* _Directions_
In the listing below, find each line containing "from" and report it.

-.-.-

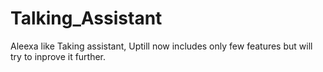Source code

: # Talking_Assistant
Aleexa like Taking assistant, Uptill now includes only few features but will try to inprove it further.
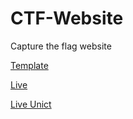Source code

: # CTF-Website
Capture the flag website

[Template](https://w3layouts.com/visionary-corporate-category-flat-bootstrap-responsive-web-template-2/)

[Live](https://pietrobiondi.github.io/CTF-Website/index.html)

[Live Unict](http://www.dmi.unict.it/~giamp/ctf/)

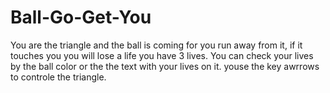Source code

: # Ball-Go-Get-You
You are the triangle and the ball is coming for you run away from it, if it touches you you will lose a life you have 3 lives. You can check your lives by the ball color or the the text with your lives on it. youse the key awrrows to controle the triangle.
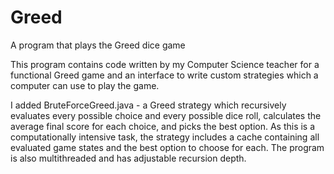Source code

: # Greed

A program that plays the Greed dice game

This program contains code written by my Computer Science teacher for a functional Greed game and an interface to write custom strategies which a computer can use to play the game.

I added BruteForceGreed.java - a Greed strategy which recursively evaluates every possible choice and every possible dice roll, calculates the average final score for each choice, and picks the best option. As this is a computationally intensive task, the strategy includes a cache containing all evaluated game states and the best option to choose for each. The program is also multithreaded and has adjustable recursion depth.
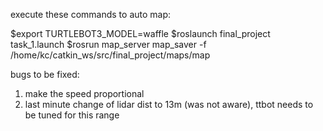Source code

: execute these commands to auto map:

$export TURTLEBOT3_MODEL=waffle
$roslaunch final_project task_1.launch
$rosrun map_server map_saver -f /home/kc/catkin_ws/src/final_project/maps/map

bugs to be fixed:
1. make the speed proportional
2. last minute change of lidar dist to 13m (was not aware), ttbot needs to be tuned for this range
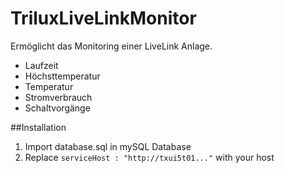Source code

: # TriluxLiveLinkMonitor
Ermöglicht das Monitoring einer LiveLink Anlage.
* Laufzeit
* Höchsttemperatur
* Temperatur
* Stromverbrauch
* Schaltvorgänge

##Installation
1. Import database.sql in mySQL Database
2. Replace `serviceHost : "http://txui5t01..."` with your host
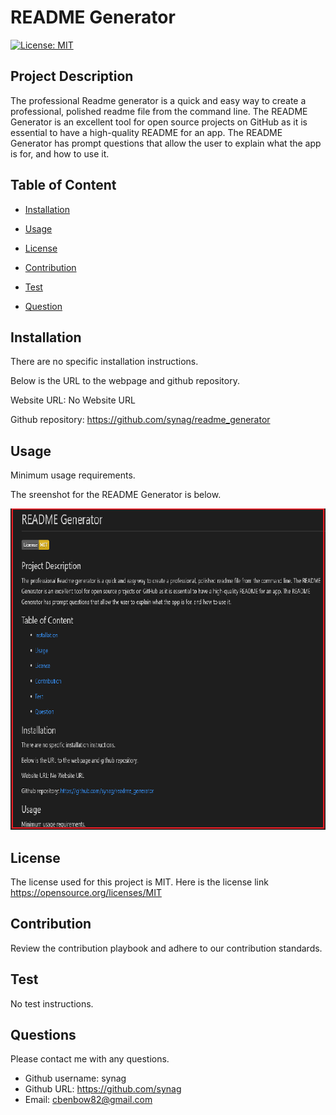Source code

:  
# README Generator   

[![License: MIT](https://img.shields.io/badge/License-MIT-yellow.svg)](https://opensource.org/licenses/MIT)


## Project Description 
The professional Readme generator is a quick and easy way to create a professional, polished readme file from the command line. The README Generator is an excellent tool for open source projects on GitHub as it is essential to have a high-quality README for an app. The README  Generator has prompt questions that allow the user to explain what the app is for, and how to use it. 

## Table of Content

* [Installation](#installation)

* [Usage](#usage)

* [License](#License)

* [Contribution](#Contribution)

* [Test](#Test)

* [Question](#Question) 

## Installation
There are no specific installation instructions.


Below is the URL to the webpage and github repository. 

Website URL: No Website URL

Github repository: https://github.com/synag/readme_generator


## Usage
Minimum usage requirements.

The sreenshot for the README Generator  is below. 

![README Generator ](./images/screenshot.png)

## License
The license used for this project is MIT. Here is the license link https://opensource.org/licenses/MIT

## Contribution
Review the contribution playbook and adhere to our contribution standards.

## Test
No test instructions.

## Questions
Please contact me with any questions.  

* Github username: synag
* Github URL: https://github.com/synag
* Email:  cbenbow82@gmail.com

-.-.-

* _Answer area_
You are the triangle and the ball is coming for you run away from it, if it touches you you will lose a life you have 3 lives. You can check your lives by the ball color or the the text with your lives on it. youse the key awrrows to controle the triangle.
The professional Readme generator is a quick and easy way to create a professional, polished readme file from the command line. The README Generator is an excellent tool for open source projects on GitHub as it is essential to have a high-quality README for an app. The README  Generator has prompt questions that allow the user to explain what the app is for, and how to use it. 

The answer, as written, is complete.